**Task item:** Omit the pictures from the listing below and print every remaining entry verbatim.

**Raw data:**
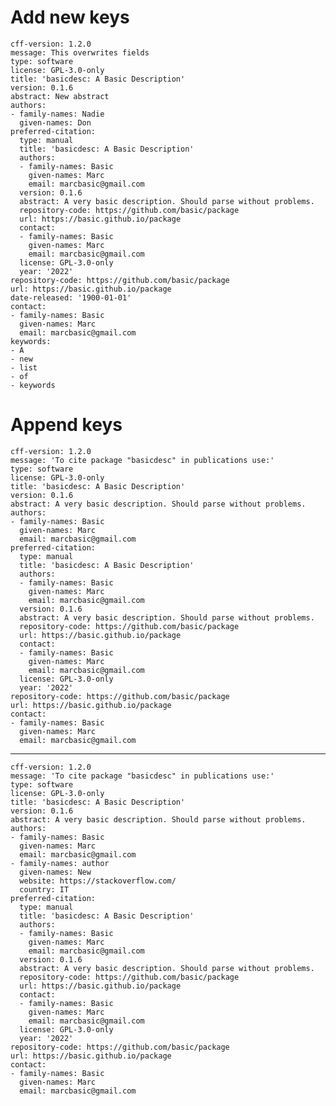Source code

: # Add new keys

    cff-version: 1.2.0
    message: This overwrites fields
    type: software
    license: GPL-3.0-only
    title: 'basicdesc: A Basic Description'
    version: 0.1.6
    abstract: New abstract
    authors:
    - family-names: Nadie
      given-names: Don
    preferred-citation:
      type: manual
      title: 'basicdesc: A Basic Description'
      authors:
      - family-names: Basic
        given-names: Marc
        email: marcbasic@gmail.com
      version: 0.1.6
      abstract: A very basic description. Should parse without problems.
      repository-code: https://github.com/basic/package
      url: https://basic.github.io/package
      contact:
      - family-names: Basic
        given-names: Marc
        email: marcbasic@gmail.com
      license: GPL-3.0-only
      year: '2022'
    repository-code: https://github.com/basic/package
    url: https://basic.github.io/package
    date-released: '1900-01-01'
    contact:
    - family-names: Basic
      given-names: Marc
      email: marcbasic@gmail.com
    keywords:
    - A
    - new
    - list
    - of
    - keywords

# Append keys

    cff-version: 1.2.0
    message: 'To cite package "basicdesc" in publications use:'
    type: software
    license: GPL-3.0-only
    title: 'basicdesc: A Basic Description'
    version: 0.1.6
    abstract: A very basic description. Should parse without problems.
    authors:
    - family-names: Basic
      given-names: Marc
      email: marcbasic@gmail.com
    preferred-citation:
      type: manual
      title: 'basicdesc: A Basic Description'
      authors:
      - family-names: Basic
        given-names: Marc
        email: marcbasic@gmail.com
      version: 0.1.6
      abstract: A very basic description. Should parse without problems.
      repository-code: https://github.com/basic/package
      url: https://basic.github.io/package
      contact:
      - family-names: Basic
        given-names: Marc
        email: marcbasic@gmail.com
      license: GPL-3.0-only
      year: '2022'
    repository-code: https://github.com/basic/package
    url: https://basic.github.io/package
    contact:
    - family-names: Basic
      given-names: Marc
      email: marcbasic@gmail.com

---

    cff-version: 1.2.0
    message: 'To cite package "basicdesc" in publications use:'
    type: software
    license: GPL-3.0-only
    title: 'basicdesc: A Basic Description'
    version: 0.1.6
    abstract: A very basic description. Should parse without problems.
    authors:
    - family-names: Basic
      given-names: Marc
      email: marcbasic@gmail.com
    - family-names: author
      given-names: New
      website: https://stackoverflow.com/
      country: IT
    preferred-citation:
      type: manual
      title: 'basicdesc: A Basic Description'
      authors:
      - family-names: Basic
        given-names: Marc
        email: marcbasic@gmail.com
      version: 0.1.6
      abstract: A very basic description. Should parse without problems.
      repository-code: https://github.com/basic/package
      url: https://basic.github.io/package
      contact:
      - family-names: Basic
        given-names: Marc
        email: marcbasic@gmail.com
      license: GPL-3.0-only
      year: '2022'
    repository-code: https://github.com/basic/package
    url: https://basic.github.io/package
    contact:
    - family-names: Basic
      given-names: Marc
      email: marcbasic@gmail.com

**Task answer:**
Source code

: # Add new keys

    cff-version: 1.2.0
    message: This overwrites fields
    type: software
    license: GPL-3.0-only
    title: 'basicdesc: A Basic Description'
    version: 0.1.6
    abstract: New abstract
    authors:
    - family-names: Nadie
      given-names: Don
    preferred-citation:
      type: manual
      title: 'basicdesc: A Basic Description'
      authors:
      - family-names: Basic
        given-names: Marc
        email: marcbasic@gmail.com
      version: 0.1.6
      abstract: A very basic description. Should parse without problems.
      repository-code: https://github.com/basic/package
      url: https://basic.github.io/package
      contact:
      - family-names: Basic
        given-names: Marc
        email: marcbasic@gmail.com
      license: GPL-3.0-only
      year: '2022'
    repository-code: https://github.com/basic/package
    url: https://basic.github.io/package
    date-released: '1900-01-01'
    contact:
    - family-names: Basic
      given-names: Marc
      email: marcbasic@gmail.com
    keywords:
    - A
    - new
    - list
    - of
    - keywords

# Append keys

    cff-version: 1.2.0
    message: 'To cite package "basicdesc" in publications use:'
    type: software
    license: GPL-3.0-only
    title: 'basicdesc: A Basic Description'
    version: 0.1.6
    abstract: A very basic description. Should parse without problems.
    authors:
    - family-names: Basic
      given-names: Marc
      email: marcbasic@gmail.com
    preferred-citation:
      type: manual
      title: 'basicdesc: A Basic Description'
      authors:
      - family-names: Basic
        given-names: Marc
        email: marcbasic@gmail.com
      version: 0.1.6
      abstract: A very basic description. Should parse without problems.
      repository-code: https://github.com/basic/package
      url: https://basic.github.io/package
      contact:
      - family-names: Basic
        given-names: Marc
        email: marcbasic@gmail.com
      license: GPL-3.0-only
      year: '2022'
    repository-code: https://github.com/basic/package
    url: https://basic.github.io/package
    contact:
    - family-names: Basic
      given-names: Marc
      email: marcbasic@gmail.com

---

    cff-version: 1.2.0
    message: 'To cite package "basicdesc" in publications use:'
    type: software
    license: GPL-3.0-only
    title: 'basicdesc: A Basic Description'
    version: 0.1.6
    abstract: A very basic description. Should parse without problems.
    authors:
    - family-names: Basic
      given-names: Marc
      email: marcbasic@gmail.com
    - family-names: author
      given-names: New
      website: https://stackoverflow.com/
      country: IT
    preferred-citation:
      type: manual
      title: 'basicdesc: A Basic Description'
      authors:
      - family-names: Basic
        given-names: Marc
        email: marcbasic@gmail.com
      version: 0.1.6
      abstract: A very basic description. Should parse without problems.
      repository-code: https://github.com/basic/package
      url: https://basic.github.io/package
      contact:
      - family-names: Basic
        given-names: Marc
        email: marcbasic@gmail.com
      license: GPL-3.0-only
      year: '2022'
    repository-code: https://github.com/basic/package
    url: https://basic.github.io/package
    contact:
    - family-names: Basic
      given-names: Marc
      email: marcbasic@gmail.com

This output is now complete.